■ **THE INPUT**
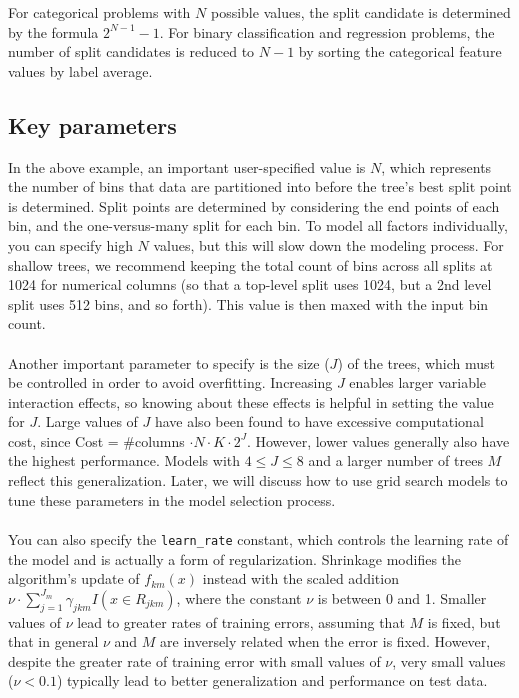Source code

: For categorical problems with $N$ possible values, the split candidate is determined by the formula $2^{N-1}-1$.
For binary classification and regression problems, the number of split candidates is reduced to $N-1$ by sorting
the categorical feature values by label average.

\subsection{Key parameters}

In the above example, an important user-specified value is $N$, which represents the number of bins that data are
partitioned into before the tree's best split point is determined. Split points are determined by considering the
end points of each bin, and the one-versus-many split for each bin. To model all factors individually, you can
specify high $N$ values, but this will slow down the modeling process. For shallow trees, we recommend keeping the
total count of bins across all splits at 1024  for numerical columns (so that a top-level split uses 1024, but a 2nd level split uses 512
bins, and so forth). This value is then maxed with the input bin count.
\\
\\
Another important parameter to specify is the size ($J$) of the trees, which must be controlled in order to avoid
overfitting. Increasing $J$ enables larger variable interaction effects, so knowing about these effects is helpful
in setting the value for $J$. Large values of $J$ have also been found to have excessive computational cost,
since Cost = \#columns $\cdot N \cdot K \cdot 2^{J}$. However, lower values generally also have the highest
performance. Models with $4 \leq J \leq 8$ and a larger number of trees $M$ reflect this generalization.
Later, we will discuss how to use grid search models to tune these parameters in the model selection process.
\\
\\
You can also specify the \texttt{learn\_rate} constant, which controls the learning rate of the model and is actually a
form of regularization. Shrinkage modifies the algorithm's update of $f_{km}(x)$ instead with the scaled
addition $\nu \cdot \sum_{j=1}^{J_m} \gamma_{jkm} I(x \in R_{jkm})$, where the constant $\nu$ is between 0 and 1.
Smaller values of $\nu$ lead to greater rates of training errors, assuming that $M$ is fixed, but that in general
$\nu$ and $M$ are inversely related when the error is  fixed.
However, despite the greater rate of training error with small values of $\nu$, very small values ($\nu < 0.1$)
typically lead to better generalization and performance on test data.

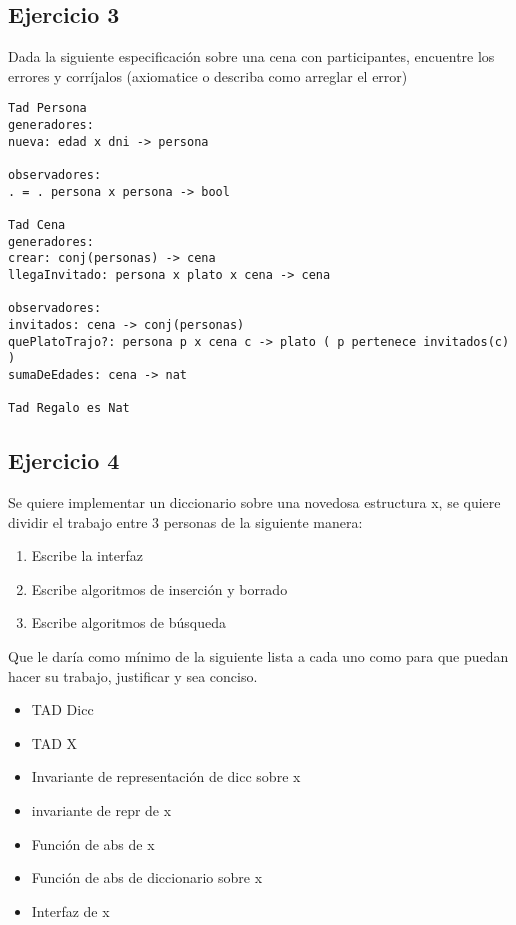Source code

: \documentclass[10pt, a4paper]{article}
\begin{document}
\subsection*{Ejercicio 3}

Dada la siguiente especificaci\'on sobre una cena con participantes, encuentre los errores y corr\'ijalos (axiomatice o describa como arreglar el error)

\begin{verbatim}
Tad Persona
generadores:
nueva: edad x dni -> persona

observadores:
. = . persona x persona -> bool

Tad Cena
generadores:
crear: conj(personas) -> cena
llegaInvitado: persona x plato x cena -> cena

observadores:
invitados: cena -> conj(personas)
quePlatoTrajo?: persona p x cena c -> plato ( p pertenece invitados(c) )
sumaDeEdades: cena -> nat

Tad Regalo es Nat
\end{verbatim}


\subsection*{Ejercicio 4}

Se quiere implementar un diccionario sobre una novedosa estructura x, se quiere dividir el trabajo entre 3 personas de la siguiente manera:
\begin{enumerate}
 \item Escribe la interfaz
 \item Escribe algoritmos de inserci\'on y borrado 
 \item Escribe algoritmos de b\'usqueda
\end{enumerate}

Que le dar\'ia como m\'inimo de la siguiente lista a cada uno como para que puedan hacer su trabajo, justificar y sea conciso.

\begin{itemize}
 \item TAD Dicc
 \item TAD X
 \item Invariante de representaci\'on de dicc sobre x
 \item invariante de repr de x
 \item Funci\'on de abs de x
 \item Funci\'on de abs de diccionario sobre x
 \item Interfaz de x
\end{itemize}
\end{document}
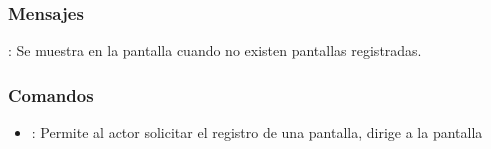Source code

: \subsubsection{Mensajes}

\begin{Citemize}
	\item {}: Se muestra en la pantalla  cuando no existen pantallas registradas.
\end{Citemize}

\label{IU7A}
\subsubsection{Comandos}
\begin{itemize}
	\item {}: Permite al actor solicitar el registro de una pantalla, dirige a la pantalla 
\end{itemize}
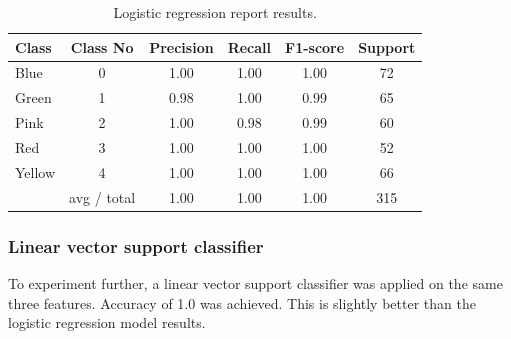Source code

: \documentclass[11pt]{article}
\begin{document}
			\begin{center}
			  	\begin{table}[h]
			  	\centering
				\begin{tabular}[b]{| l | c | c | c | c | c |}
					\hline
					Class & Class No & Precision &  Recall & F1-score & Support  \\
		 			\hline
					  Blue  &  0  &    1.00   &   1.00   &   1.00    &    72 \\
			          Green &  1  &    0.98   &   1.00   &   0.99    &    65 \\
			          Pink  &  2   &    1.00   &   0.98   &   0.99    &    60 \\
			          Red  &   3   &    1.00   &   1.00   &   1.00    &    52 \\
			          Yellow & 4   &    1.00   &   1.00   &   1.00    &    66 \\
		  			\hline
					 & avg / total   &    1.00   &   1.00   &   1.00   &    315 \\
					\hline
				\end{tabular}
				\caption{Logistic regression report results.}
				\label{tbl:logistic_resuts_multi}
				\end{table}
			\end{center}
			\vspace*{-1.3cm}

			\subsubsection{Linear vector support classifier}
				To experiment further, a linear vector support classifier was applied on the same three features. Accuracy of 1.0 was achieved. This is slightly better than the logistic regression model results. 
\end{document}
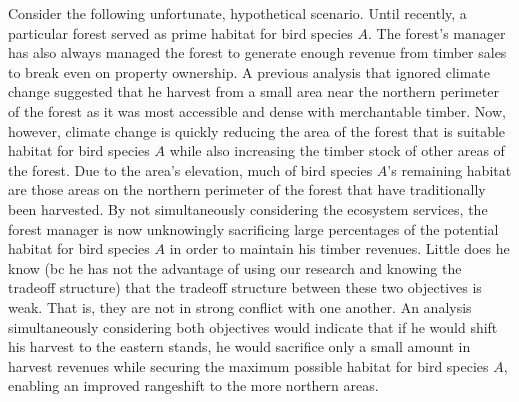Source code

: Consider the following unfortunate, hypothetical scenario. Until recently, a particular forest served as prime habitat for bird species $A$. The forest's manager has also always managed the forest to generate enough revenue from timber sales to break even on property ownership.  A previous analysis that ignored climate change suggested that he harvest from a small area near the northern perimeter of the forest as it was most accessible and dense with merchantable timber. Now, however, climate change is quickly reducing the area of the forest that is suitable habitat for bird species $A$ while also increasing the timber stock of other areas of the forest. Due to the area's elevation, much of bird species $A$'s remaining habitat are those areas on the northern perimeter of the forest that have traditionally been harvested. By not simultaneously considering the ecosystem services, the forest manager is now unknowingly sacrificing large percentages of the potential habitat for bird species $A$ in order to maintain his timber revenues. Little does he know (bc he has not the advantage of using our research and knowing the tradeoff structure) that the tradeoff structure between these two objectives is weak. That is, they are not in strong conflict with one another. An analysis simultaneously considering both objectives would indicate that if he would shift his harvest to the eastern stands, he would sacrifice only a small amount in harvest revenues while securing the maximum possible habitat for bird species $A$, enabling an improved rangeshift to the more northern areas.

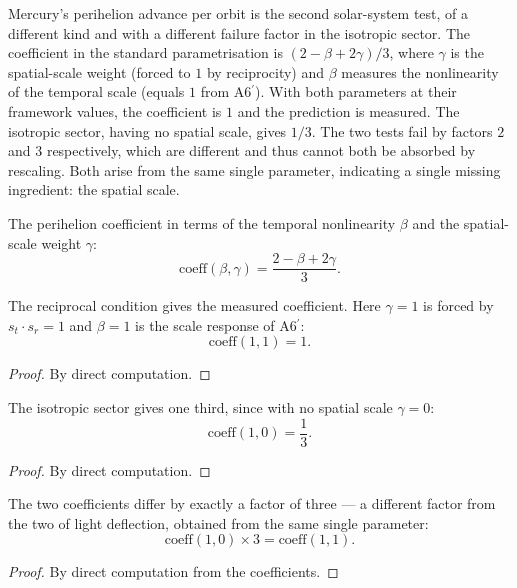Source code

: Mercury's perihelion advance per orbit is the second solar-system test, of a different kind and with a different failure factor in the isotropic sector. The coefficient in the standard parametrisation is $(2 - \beta + 2\gamma)/3$, where $\gamma$ is the spatial-scale weight (forced to $1$ by reciprocity) and $\beta$ measures the nonlinearity of the temporal scale (equals $1$ from A6$^\prime$). With both parameters at their framework values, the coefficient is $1$ and the prediction is measured. The isotropic sector, having no spatial scale, gives $1/3$. The two tests fail by factors $2$ and $3$ respectively, which are different and thus cannot both be absorbed by rescaling. Both arise from the same single parameter, indicating a single missing ingredient: the spatial scale.

\begin{definition}
The perihelion coefficient in terms of the temporal nonlinearity $\beta$ and the spatial-scale weight $\gamma$:
\[
\text{coeff}(\beta, \gamma) = \frac{2 - \beta + 2\gamma}{3}.
\]
\end{definition}

\begin{theorem}
The reciprocal condition gives the measured coefficient. Here $\gamma = 1$ is forced by $s_t \cdot s_r = 1$ and $\beta = 1$ is the scale response of A6$^\prime$:
\[
\text{coeff}(1, 1) = 1.
\]
\begin{proof}
By direct computation.
\end{proof}
\end{theorem}

\begin{theorem}
The isotropic sector gives one third, since with no spatial scale $\gamma = 0$:
\[
\text{coeff}(1, 0) = \frac{1}{3}.
\]
\begin{proof}
By direct computation.
\end{proof}
\end{theorem}

\begin{theorem}
The two coefficients differ by exactly a factor of three — a different factor from the two of light deflection, obtained from the same single parameter:
\[
\text{coeff}(1, 0) \times 3 = \text{coeff}(1, 1).
\]
\begin{proof}
By direct computation from the coefficients.
\end{proof}
\end{theorem}

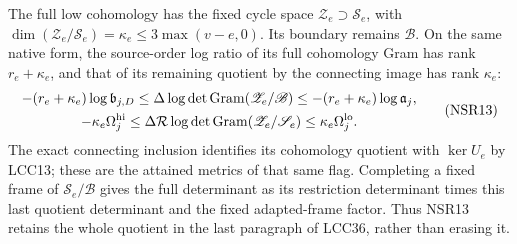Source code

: \documentclass[11pt,a4paper]{article}
\begin{document}
The full low cohomology has the fixed cycle space
$\mathscr Z_e\supset\mathscr S_e$, with
$\dim(\mathscr Z_e/\mathscr S_e)=\kappa_e\le3\max(v-e,0)$.
Its boundary remains $\mathscr B$. On the same native
form, the source-order log ratio of its full cohomology
Gram has rank $r_e+\kappa_e$, and that of its remaining
quotient by the connecting image has rank $\kappa_e$:
\[
 \begin{gathered}
 -(r_e+\kappa_e)\log\mathfrak b_{j,D}
 \le\Delta\log\det\operatorname{Gram}(\mathscr Z_e/\mathscr B)
 \le-(r_e+\kappa_e)\log\mathfrak a_j,\\
 -\kappa_e\Omega_j^{\rm hi}\le
 \Delta\mathcal R\log\det\operatorname{Gram}
                          (\mathscr Z_e/\mathscr S_e)
 \le\kappa_e\Omega_j^{\rm lo}.
 \end{gathered}\tag{NSR13}
\]
The exact connecting inclusion identifies its cohomology
quotient with $\ker U_e$ by LCC13; these are the attained
metrics of that same flag. Completing a fixed frame of
$\mathscr S_e/\mathscr B$ gives the full determinant
as its restriction determinant times this last quotient
determinant and the fixed adapted-frame factor. Thus
NSR13 retains the whole quotient in the last paragraph
of LCC36, rather than erasing it.
\end{document}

■ **YOUR TASK**
Could you write out, exactly, each line of the data above from the one containing "form, the source-order" through the last, including both?

■ **RESPONSE BELOW**
form, the source-order log ratio of its full cohomology
Gram has rank $r_e+\kappa_e$, and that of its remaining
quotient by the connecting image has rank $\kappa_e$:
\[
 \begin{gathered}
 -(r_e+\kappa_e)\log\mathfrak b_{j,D}
 \le\Delta\log\det\operatorname{Gram}(\mathscr Z_e/\mathscr B)
 \le-(r_e+\kappa_e)\log\mathfrak a_j,\\
 -\kappa_e\Omega_j^{\rm hi}\le
 \Delta\mathcal R\log\det\operatorname{Gram}
                          (\mathscr Z_e/\mathscr S_e)
 \le\kappa_e\Omega_j^{\rm lo}.
 \end{gathered}\tag{NSR13}
\]
The exact connecting inclusion identifies its cohomology
quotient with $\ker U_e$ by LCC13; these are the attained
metrics of that same flag. Completing a fixed frame of
$\mathscr S_e/\mathscr B$ gives the full determinant
as its restriction determinant times this last quotient
determinant and the fixed adapted-frame factor. Thus
NSR13 retains the whole quotient in the last paragraph
of LCC36, rather than erasing it.
\end{document}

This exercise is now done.